FlashAttention Kernel: Backward Pass (MATH)

FlashAttention
Transformers
Attention
Compute
Autograd
MATH
Author

Shivam Pandey

Published

March 30, 2025

Preliminary

  • \(A \in \mathbb{R}^{s_2 s_1}\) where \(s_2\) and \(s_1\) are the index set, for example in a 5D tensor \(A \in \mathbb{R}^{ijklm}\) a possible index set could be \(s_2 = \{ i, j \}\) and \(s_1 = \{k, l, m \}\).

  • \(B_{s_2 s_1} = flash_{s_1}(Q_{s_2 s_1}, K_{s_3 s_1}, V_{s_3 s_1})\) is a flash attention operation over s1 index set of tensor set \(<Q, K, V>\), and the resulting index set is the index set of \(Q\) s.t. \(B \in \mathbb{R}^{s_2 s_1}\)

Attention Operation

For this exercise we will simplify the target index sets to match the most common setup, i.e. \(Q_{s_2 s_1} \in \mathbb{R}^{[M \times d]}\), \(K_{s_3 s_1} \in \mathbb{R}^{[N \times d]}\), \(V_{s_3 s_1} \in \mathbb{R}^{[N \times d]}\)

Note: In this doc, whenever we have to denote the exact dimensions instead of index set it will be denoted as \(.^{[... \times ... \times \dots]}\) where \(\times\) symbol separates across different index sets.

Thus our operation becomes:

\[\begin{align} B_{s_2 s_1} = attention_{s_1}(Q_{s_2 s_1}, K_{s_3 s_1}, V_{s_3 s_1}) \\ B^{[M \times d]} = attention_{d}(Q^{[M \times d]}, K^{[N \times d]}, V^{[N \times d]}) \end{align}\]

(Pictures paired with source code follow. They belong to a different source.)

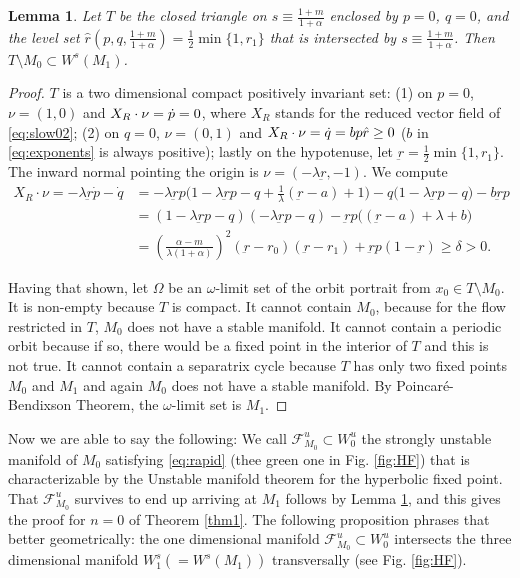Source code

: \documentclass[a4paper,11pt]{article}
\newtheorem{lemma}{Lemma}[section]
\theoremstyle{remark}
\begin{document}
\begin{lemma} \label{lem:T}
 Let $T$ be the closed triangle on $s\equiv \frac{1+m}{1+\alpha}$ enclosed by $p=0$, $q=0$, and the level set $\hat{r}(p,q,\frac{1+m}{1+\alpha})= \frac{1}{2}\min\{1,r_1\}$ that is intersected by $s\equiv \frac{1+m}{1+\alpha}$. 
 Then $T\setminus M_0 \subset W^s(M_1)$.
\end{lemma}
\begin{proof}
$T$ is a two dimensional compact positively invariant set: (1) on $p=0$, $\nu = (1,0)$ and $X_R\cdot\nobreak\nu = \dot{p}=0$, where $X_R$ stands for the reduced vector field of \eqref{eq:slow02};
 (2) on $q=0$, $\nu = (0,1)$ and $X_R\cdot\nobreak\nu=\dot{q} = bp\hat{r}\ge0$ ($b$ in \eqref{eq:exponents} is always positive); lastly on the hypotenuse, let $\underbar{r}=\frac{1}{2}\min\{1,r_1\}$. The inward normal pointing the origin is $\nu = (-\lambda\underbar{r}, -1)$. We compute
  \begin{align}
  X_R\cdot\nu=-\lambda\underbar{r}\dot{p} -\dot{q}&= -\lambda \underbar{r}p \Big(1-\lambda \underbar{r}p -q + \frac{1}{\lambda}(\underbar{r}-a)+1\Big) - q(1-\lambda \underbar{r}p -q\big) - b \underbar{r}p \nonumber\\
  &= (1-\lambda \underbar{r}p -q)(-\lambda \underbar{r}p -q) -\underbar{r}p\Big((\underbar{r}-a)+\lambda+b\Big)\nonumber\\
  &= \left(\frac{\alpha-m}{\lambda(1+\alpha)}\right)^2(\underbar{r}-r_0)(\underbar{r}-r_1)+\underbar{r}p(1-\underbar{r})\ge \delta>0. \label{eq:affine}
 \end{align}

Having that shown, let $\Omega$ be an $\omega$-limit set of the orbit portrait from $x_0\in T\setminus M_0$. It is non-empty because $T$ is compact. It cannot contain $M_0$, because for the flow restricted in $T$, $M_0$ does not have a stable manifold. It cannot contain a periodic orbit because if so, there would be a fixed point in the interior of $T$ and this is not true. 
It cannot contain a separatrix cycle because $T$ has only two fixed points $M_0$ and $M_1$ and again $M_0$ does not have a stable manifold.  By Poincar\'e-Bendixson Theorem, the $\omega$-limit set is $M_1$.
\end{proof}


Now we are able to say the following: We call $\mathcal{F}^u_{M_0}\subset W^u_0$ the strongly unstable manifold of $M_0$ satisfying \eqref{eq:rapid} (thee green one in Fig. \ref{fig:HF}) that is characterizable by the Unstable manifold theorem for the hyperbolic fixed point. That $\mathcal{F}^u_{M_0}$ survives to end up arriving at $M_1$ follows by Lemma \ref{lem:T}, and this gives the proof for $n=0$ of Theorem \ref{thm1}. The following proposition phrases that better geometrically: the one dimensional manifold $\mathcal{F}^u_{M_0}\subset W^u_0$ intersects the three dimensional manifold $W_1^s(=W^s(M_1))$ transversally (see Fig. \ref{fig:HF}).
\end{document}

\[\begin{align} S^{[M \times N]} = Q @ K^T = Q *_{(M \times d, N \times d, M \times N)} K \in \mathbb{R}^{[M \times N]} \\ S_{rmax}^{M} = \max_{N} S^{[M \times N]} \in \mathbb{R}^{M} \\ S_{rm}^{[m, n]} = S^{[m, n]} - S_{rmax}^{m} \forall [m, n] \in [M \times N] \\ P^{[M \times N]} = softmax_{N}(S_{rm}^{[M \times N]}) \\ O^{[M \times d]} = P @ V = P *_{(M \times N, N \times d, M \times d)} V \in \mathbb{R}^{[M \times d]} \end{align}\]

Note: Notation abuse -> \(O \iff B\)

For detailed Forward pass derivation please refer to my previous blog: FlashAttention Kernel: Forward Pass (MATH)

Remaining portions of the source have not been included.